British Muslims got it wrong on Syria intervention

Yesterday was a momentous day for this country but unfortunately Muslims played little or no part in it, writes Roshan Muhammed Salih.

It was the first time since the 18th century that a British prime minister lost a parliamentary vote about taking the country to war. And in doing so David Cameron’s authority was hugely undermined and the British parliament went some way to redeeming itself as it finally represented public opinion on a foreign policy issue.

But I think it’s fair to say that Muslims didn’t play a significant role in undermining the case for war on Syria. Rather the MPs voted the way they did because they doubted the evidence that the Syrian government really was behind the chemical weapons attack on Ghouta; they doubted the legality of a strike on Syria without United Nations approval; and they doubted whether any military action would indeed safeguard lives.

But they came to those conclusions not because of any hard lobbying Muslims did to dissuade them from attacking a majority Muslim country, but because this is a war-weary nation which is suffering economic difficulties. Foreign war is just not popular these days, apart from with the military-industrial complex and the neo-cons surrounding David Cameron.

Muted reaction

To be honest, I found the Muslim community reaction to the prospect of Syria being attacked extremely frustrating, strange, muted and even suspicious.

Firstly, it was days before anyone truly revealed their hand. All the prominent Muslim organisations and personalities in this country were very slow off the mark. Some have still not uttered a word even though they are rarely short of an opinion.

This could have been due to incompetence but I think the more likely scenario is that they were deeply conflicted over the issue.

When some groups did eventually release statements – such as Hizb ut-Tahrir and the MCB – they were tardy and made no difference to the debate which took place in Westminster.
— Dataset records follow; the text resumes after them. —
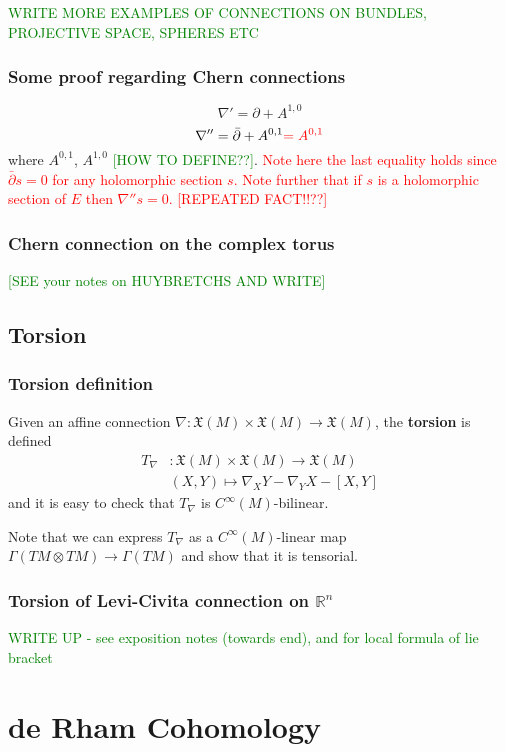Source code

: \documentclass[a4paper]{article}
\theoremstyle{definition} \newtheorem*{definition}{Definition}
\theoremstyle{definition} \newtheorem*{definitions}{Definitions}
\theoremstyle{plain} \newtheorem{theorem}{Theorem}[section]
\theoremstyle{plain} \newtheorem{proposition}[theorem]{Proposition}
\theoremstyle{plain} \newtheorem{corollary}[theorem]{Corollary}
\theoremstyle{plain} \newtheorem{lemma}[theorem]{Lemma}
\theoremstyle{plain} \newtheorem{example}[theorem]{Example}
\newcommand{\checkCorrect}[1]{\textcolor{red}{#1}}
\newcommand{\finish}[1]{\textcolor{green}{#1}}
\newcommand{\defn}[1]{\textbf{#1}}
\newcommand{\realnos}{\mathbb{R}}
\newcommand{\smooth}{C^\infty}
\begin{document}
\finish{WRITE MORE EXAMPLES OF CONNECTIONS ON BUNDLES, PROJECTIVE SPACE, SPHERES ETC}

\subsubsection{Some proof regarding Chern connections}

$$\nabla ' = \partial + A^{1,0}$$
$$\nabla '' = \bar{\partial} + A^{0,1} \checkCorrect{= A^{0,1}}$$
where $A^{0,1}$, $A^{1, 0}$ \finish{[HOW TO DEFINE??]}. \checkCorrect{Note here the last equality holds since  $\bar{\partial}s=0$ for any holomorphic section $s$. Note further that if $s$ is a holomorphic section of $E$ then $\nabla '' s =0$. [REPEATED FACT!!??]}

\subsubsection{Chern connection on the complex torus}
\finish{[SEE your notes on HUYBRETCHS AND WRITE]}


\subsection{Torsion}
\subsubsection{Torsion definition}
Given an affine connection $\nabla:\mathfrak{X}(M) \times \mathfrak{X}(M)\to \mathfrak{X}(M)$, the \defn{torsion} is defined
\begin{align*}
T_\nabla & : \mathfrak{X}(M)\times \mathfrak{X}(M)\to \mathfrak{X}(M)\\
& (X, Y)\mapsto \nabla_X Y - \nabla_Y X - [X, Y]
\end{align*}
and it is easy to check that $T_\nabla$ is $\smooth (M)$-bilinear.

Note that we can express $T_\nabla$ as a $\smooth (M)$-linear map $\Gamma(TM\otimes TM)\to \Gamma(TM)$ and show that it is tensorial. 

\subsubsection{Torsion of Levi-Civita connection on $\realnos^n$}
\finish{WRITE UP - see exposition notes (towards end), and for local formula of lie bracket}

\section{de Rham Cohomology}
\end{document}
And even those who explicitly opposed the action were hardly chaining themselves to the Ministry of Defence or even doing the media rounds to voice their outrage. Neither did they join the Stop the War demonstration outside Downing St on Wednesday.

Nevertheless, I would say that these groups probably represented the majority of Muslim opinion in this country. They were deeply suspicious of Western military intervention after the disasters of Iraq and Afghanistan (and to a lesser extent Libya), but were also so consumed with hatred for Bashar al Assad’s regime that they didn’t want to make a song and dance about it.

All I can say is that they may well be regretting their attitude if the British parliament hadn’t done everyone a favour by preventing military action.

Pro-war Muslims

Meanwhile, other groups and individuals may have unfortunately wanted to see Western military action in the hope that it would have decapitated the Assad regime or turned the tide against it.

I have written elsewhere why I think this is a naive and dangerous attitude so I won’t repeat my arguments here, but all I will say is that these people have failed to learn the lessons of history.

So what an irony! Muslims have spent a decade or more campaigning against Western military intervention in the Muslim world, often in alliance with non-Muslim leftists. And in doing so they have put the greater good of the nation in the West’s crosshairs before any negative feelings they may have had about the nature of the targeted regime. Yet all those efforts were largely failures in the sense that they did not stop military action.

But the one intervention that Muslims were largely silent about (Syria) was indeed stopped, with Muslims largely on the sidelines.

But it could have all been so different. Parliament could have authorised action, the British could have attacked and exacerbated an already brutal and complicated civil war. And Muslims would have been complicit by their silence and indifference.

I sincerely hope we won’t make the same mistake again.